Embora o Estado capitalista seja um balcão de negócios para as elites, tal qual a definição dos filósofos Karl Marx e Friedrich Engels, o escritor nascido no Morro do Livramento em 1839 percebia que os jornais eram mais eficientes do que o livro na difusão textual. Daí, ele ter apostado no formato dos folhetins. Daí, ele ter se dedicado ao ofício da crônica.

Odete conta, em sua pesquisa acadêmica, que as reflexões machadianas nesse momento histórico relacionam-se com a função social da jovem imprensa naquela sociedade brasileira, num processo de modernidade à semelhança ao executado na Europa pós-Revolução Industrial — embora operado sob bases econômicas, sociais e políticas diferentes.

Definindo-se “um escriba das miudezas”, Machado de Assis se inicia na publicação livresca a partir das peças teatrais, aos 22 anos, com “Desencantos”, de 1861, em cujo drama retrata a história da viúva Clara de Sousa. A personagem vive às voltas porque tem de escolher entre dois pretendentes. Saiu em um tempo que ideais românticos circulavam pelo Brasil.
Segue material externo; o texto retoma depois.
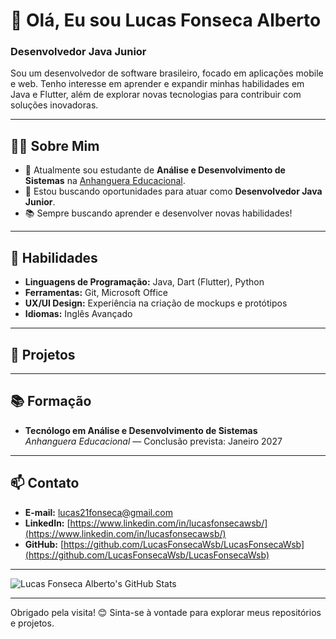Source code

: # 👋 Olá, Eu sou Lucas Fonseca Alberto

### Desenvolvedor Java Junior

Sou um desenvolvedor de software brasileiro, focado em aplicações mobile e web. Tenho interesse em aprender e expandir minhas habilidades em Java e Flutter, além de explorar novas tecnologias para contribuir com soluções inovadoras.

---

## 🧑‍💻 Sobre Mim

- 💼 Atualmente sou estudante de **Análise e Desenvolvimento de Sistemas** na [Anhanguera Educacional](https://www.anhanguera.com).
- 🌱 Estou buscando oportunidades para atuar como **Desenvolvedor Java Junior**.
- 📚 Sempre buscando aprender e desenvolver novas habilidades!

---

## 🚀 Habilidades

- **Linguagens de Programação:** Java, Dart (Flutter), Python
- **Ferramentas:** Git, Microsoft Office
- **UX/UI Design:** Experiência na criação de mockups e protótipos
- **Idiomas:** Inglês Avançado

---

## 📝 Projetos


---

## 📚 Formação

- **Tecnólogo em Análise e Desenvolvimento de Sistemas**  
  *Anhanguera Educacional* — Conclusão prevista: Janeiro 2027

---

## 📫 Contato

- **E-mail:** [lucas21fonseca@gmail.com](mailto:lucas21fonseca@gmail.com)
- **LinkedIn:** [https://www.linkedin.com/in/lucasfonsecawsb/](https://www.linkedin.com/in/lucasfonsecawsb/)
- **GitHub:** [https://github.com/LucasFonsecaWsb/LucasFonsecaWsb](https://github.com/LucasFonsecaWsb/LucasFonsecaWsb)

---

![Lucas Fonseca Alberto's GitHub Stats](https://github-readme-stats.vercel.app/api?username=LucasFonsecaWsb&show_icons=true&theme=radical)

---

Obrigado pela visita! 😊 Sinta-se à vontade para explorar meus repositórios e projetos.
Outro título dessa faceta machadiana dramática, também em pré-venda pela Todavia, é “Os Deuses de Casaca”. São sete personagens da mitologia clássica, descidas do Olimpo, deparando-se com a vida moderna, homens vestidos de casaca, tempo e espaço não determinados. A vida amparada na palavra. Uma fotografia de 1866, essa peça.

Poeta

Machado foi ainda poeta, como se lê em “Crisálidas”, de 1864, e estabelece na obra equilíbrio entre as formas, os assuntos clássicos e as ideias românticas. Cria uma tensão, tensão muito peculiar, aliás: seus escritos combinam referências antigas, modernas e contemporâneas.

Em “Memórias Póstumas de Brás Cubas”, o escritor abre-alas para o realismo na literatura brasileira. Brás Cubas, o defunto autor, narra em primeira pessoa sua vida. O personagem é um homem de elite, todavia coleciona fracassos: “Ao verme que primeiro roeu as frias carnes do meu cadáver dedico como saudosa lembrança estas memórias póstumas.”

Nesta obra, logo em seu princípio, Machado lança um olhar galhofeiro para os endinheirados do século 19. Às vezes, no entanto, suas descrições chocam o leitor, especialmente no instante em que o narrador, aos 6 anos, relata ter quebrado a cabeça de uma escrava porque negou-lhe “uma colher do doce de coco que estava fazendo”. A zombeteria machadiana aparece assim que Brás Cubas rememora os estudos na Europa.

“A Universidade esperava-me com suas matérias árduas, e não sei se profundas; estudei-as muito mediocremente, e nem por isso perdi o grau de bacharel”, observou o narrador, indicando que o pai casou-o com a filha de um homem influente. A moça, por sua vez, escolheu outro. “Virgilia comparou a águia e o pavão, e elegeu a águia”, galhofou-se.

Quando jovem, Brás Cubas apaixonou-se pela cortesã Marcela: “Amou-me durante quinze meses e onze contos de réis.” O narrador, então, morreu aos 64 anos. “Memórias Póstumas de Brás Cubas” demonstra que Machado de Assis tinha olhar atento às questões sociais de seu tempo. Essa obra e as outras quatro têm muito a nos dizer neste século 21.